—¿Qué tan pronto te descubre el amor? ¿Cuánto se instala en tu interior para llamarte por tu nombre?
—Quizá quieras burlarte de mí por ser humilde y frágil, pero a mí vienen hilos de olor, el encanto del corazón, aquellos labios que me rozan, rostros de asombro y es mi naturaleza la que compite con el aire adocenado. Me llaman siempre por eso por mi nombre y es el amor que me descubre. Tú, en cambio, aunque admirado, enaltecido por tu figura y fuerza, tus raíces y envergadura, es la sombra de tu propuesta el lugar que se busca. Por eso preguntas si es posible que te descubra el amor y te llame por tu nombre. A mí me piden cómo hacerlo, conozco su figura y su sitio primordial amoroso.
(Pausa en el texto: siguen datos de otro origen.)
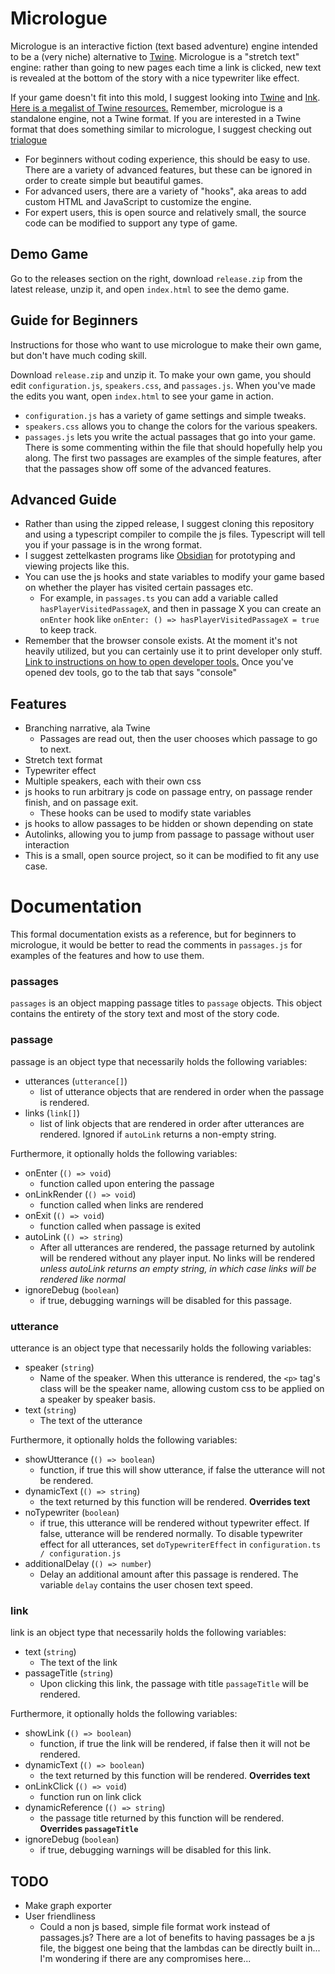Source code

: Micrologue
==========

Micrologue is an interactive fiction (text based adventure) engine intended to be a (very niche) alternative to [Twine](https://twinery.org/). Micrologue is a "stretch text" engine: rather than going to new pages each time a link is clicked, new text is revealed at the bottom of the story with a nice typewriter like effect.

If your game doesn't fit into this mold, I suggest looking into [Twine](https://twinery.org/) and [Ink](https://www.inklestudios.com/ink/). [Here is a megalist of Twine resources.](https://twinelab.net/twine-resources/#/) Remember, micrologue is a standalone engine, not a Twine format. If you are interested in a Twine format that does something similar to micrologue, I suggest checking out [trialogue](https://github.com/phivk/trialogue)

 - For beginners without coding experience, this should be easy to use. There are a variety of advanced features, but these can be ignored in order to create simple but beautiful games.
 - For advanced users, there are a variety of "hooks", aka areas to add custom HTML and JavaScript to customize the engine.
 - For expert users, this is open source and relatively small, the source code can be modified to support any type of game.

Demo Game
---------

Go to the releases section on the right, download `release.zip` from the latest release, unzip it, and open `index.html` to see the demo game.

Guide for Beginners
-------------------

Instructions for those who want to use micrologue to make their own game, but don't have much coding skill.

Download `release.zip` and unzip it. To make your own game, you should edit `configuration.js`, `speakers.css`, and `passages.js`. When you've made the edits you want, open `index.html` to see your game in action.

 - `configuration.js` has a variety of game settings and simple tweaks.
 - `speakers.css` allows you to change the colors for the various speakers.
 - `passages.js` lets you write the actual passages that go into your game. There is some commenting within the file that should hopefully help you along. The first two passages are examples of the simple features, after that the passages show off some of the advanced features.

Advanced Guide
--------------

 - Rather than using the zipped release, I suggest cloning this repository and using a typescript compiler to compile the js files. Typescript will tell you if your passage is in the wrong format.
 - I suggest zettelkasten programs like [Obsidian](https://obsidian.md/) for prototyping and viewing projects like this.
 - You can use the js hooks and state variables to modify your game based on whether the player has visited certain passages etc.
   - For example, in `passages.ts` you can add a variable called `hasPlayerVisitedPassageX`, and then in passage X you can create an `onEnter` hook like `onEnter: () => hasPlayerVisitedPassageX = true` to keep track.
 - Remember that the browser console exists. At the moment it's not heavily utilized, but you can certainly use it to print developer only stuff. [Link to instructions on how to open developer tools.](https://grantwinney.com/how-do-i-view-the-dev-console-in-my-browser/) Once you've opened dev tools, go to the tab that says "console"

Features
--------

 - Branching narrative, ala Twine
   - Passages are read out, then the user chooses which passage to go to next.
 - Stretch text format
 - Typewriter effect
 - Multiple speakers, each with their own css
 - js hooks to run arbitrary js code on passage entry, on passage render finish, and on passage exit.
   - These hooks can be used to modify state variables
 - js hooks to allow passages to be hidden or shown depending on state
 - Autolinks, allowing you to jump from passage to passage without user interaction
 - This is a small, open source project, so it can be modified to fit any use case.

Documentation
=============

This formal documentation exists as a reference, but for beginners to micrologue, it would be better to read the comments in `passages.js` for examples of the features and how to use them.

### passages

`passages` is an object mapping passage titles to `passage` objects. This object contains the entirety of the story text and most of the story code.

### passage

passage is an object type that necessarily holds the following variables:

 - utterances (`utterance[]`)
   - list of utterance objects that are rendered in order when the passage is rendered.
 - links (`link[]`)
   - list of link objects that are rendered in order after utterances are rendered. Ignored if `autoLink` returns a non-empty string.

Furthermore, it optionally holds the following variables:

 - onEnter (`() => void`)
   - function called upon entering the passage
 - onLinkRender (`() => void`)
   - function called when links are rendered
 - onExit (`() => void`)
   - function called when passage is exited
 - autoLink (`() => string`)
   - After all utterances are rendered, the passage returned by autolink will be rendered without any player input. No links will be rendered *unless autoLink returns an empty string, in which case links will be rendered like normal*
 - ignoreDebug (`boolean`)
   - if true, debugging warnings will be disabled for this passage.

### utterance

utterance is an object type that necessarily holds the following variables:

 - speaker (`string`)
   - Name of the speaker. When this utterance is rendered, the `<p>` tag's class will be the speaker name, allowing custom css to be applied on a speaker by speaker basis.
 - text (`string`)
   - The text of the utterance

Furthermore, it optionally holds the following variables:

 - showUtterance (`() => boolean`)
   - function, if true this will show utterance, if false the utterance will not be rendered.
 - dynamicText (`() => string`)
   - the text returned by this function will be rendered. **Overrides text**
 - noTypewriter (`boolean`)
   - if true, this utterance will be rendered without typewriter effect. If false, utterance will be rendered normally. To disable typewriter effect for all utterances, set `doTypewriterEffect` in `configuration.ts / configuration.js`
 - additionalDelay (`() => number`)
   - Delay an additional amount after this passage is rendered. The variable `delay` contains the user chosen text speed.

### link

link is an object type that necessarily holds the following variables:

 - text (`string`)
   - The text of the link
 - passageTitle (`string`)
   - Upon clicking this link, the passage with title `passageTitle` will be rendered.

Furthermore, it optionally holds the following variables:

 - showLink (`() => boolean`)
   - function, if true the link will be rendered, if false then it will not be rendered.
 - dynamicText (`() => boolean`)
   - the text returned by this function will be rendered. **Overrides text**
 - onLinkClick (`() => void`)
   - function run on link click
 - dynamicReference (`() => string`)
   - the passage title returned by this function will be rendered. **Overrides `passageTitle`**
 - ignoreDebug (`boolean`)
   - if true, debugging warnings will be disabled for this link.

TODO
----

 - Make graph exporter
 - User friendliness
   - Could a non js based, simple file format work instead of passages.js? There are a lot of benefits to having passages be a js file, the biggest one being that the lambdas can be directly built in... I'm wondering if there are any compromises here...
Bajo la sombra, la flor descansaba en mi mano y perfumaba la tranquilidad de los brazos ofrecidos por el árbol. Era ese inevitable diálogo entre lo grande y lo pequeño, lo colosal y los efímero, el que traía la pregunta por el amor que descubre y llama por tu nombre.
Pregunté a tantas yerbas, al espacio, al silencio, a la distancia. A cada respuesta regresaban los rasgos de la escena. No podía deshacerme del pasto, no cubría apenas el tamaño de un abrazo, mi silencio traía tragedia y mi nacimiento me distanciaba entonces. Era como trasladar al diálogo entre la muerte y la vida, el cielo y el estiércol.
Descubrí en mi anhelo el duro respaldo del árbol y la embriaguez del color aterciopelado del pétalo. La vuelta a la realidad. El amor no me descubre sino me cubre y yo nombro al amor que no me nombra.
El tiempo te prepara las alas que habrás de portar algún día. Pero no surcarás el viento sino la tonalidad amorosa.
—¿Te vas? —, dijo el árbol.
—¿No ves? —, musitó la flor. No puede irse, solo puede aprender a volar.
Regresé como nunca a aquella escena. La traigo montada una y otra vez en el corazón hirsuto de carga melancólica. Sigo en la búsqueda de las alas que abarcan al amor para cubrir el vuelo, el árbol con el cual navegar las ondas del perfume amoroso dilatado.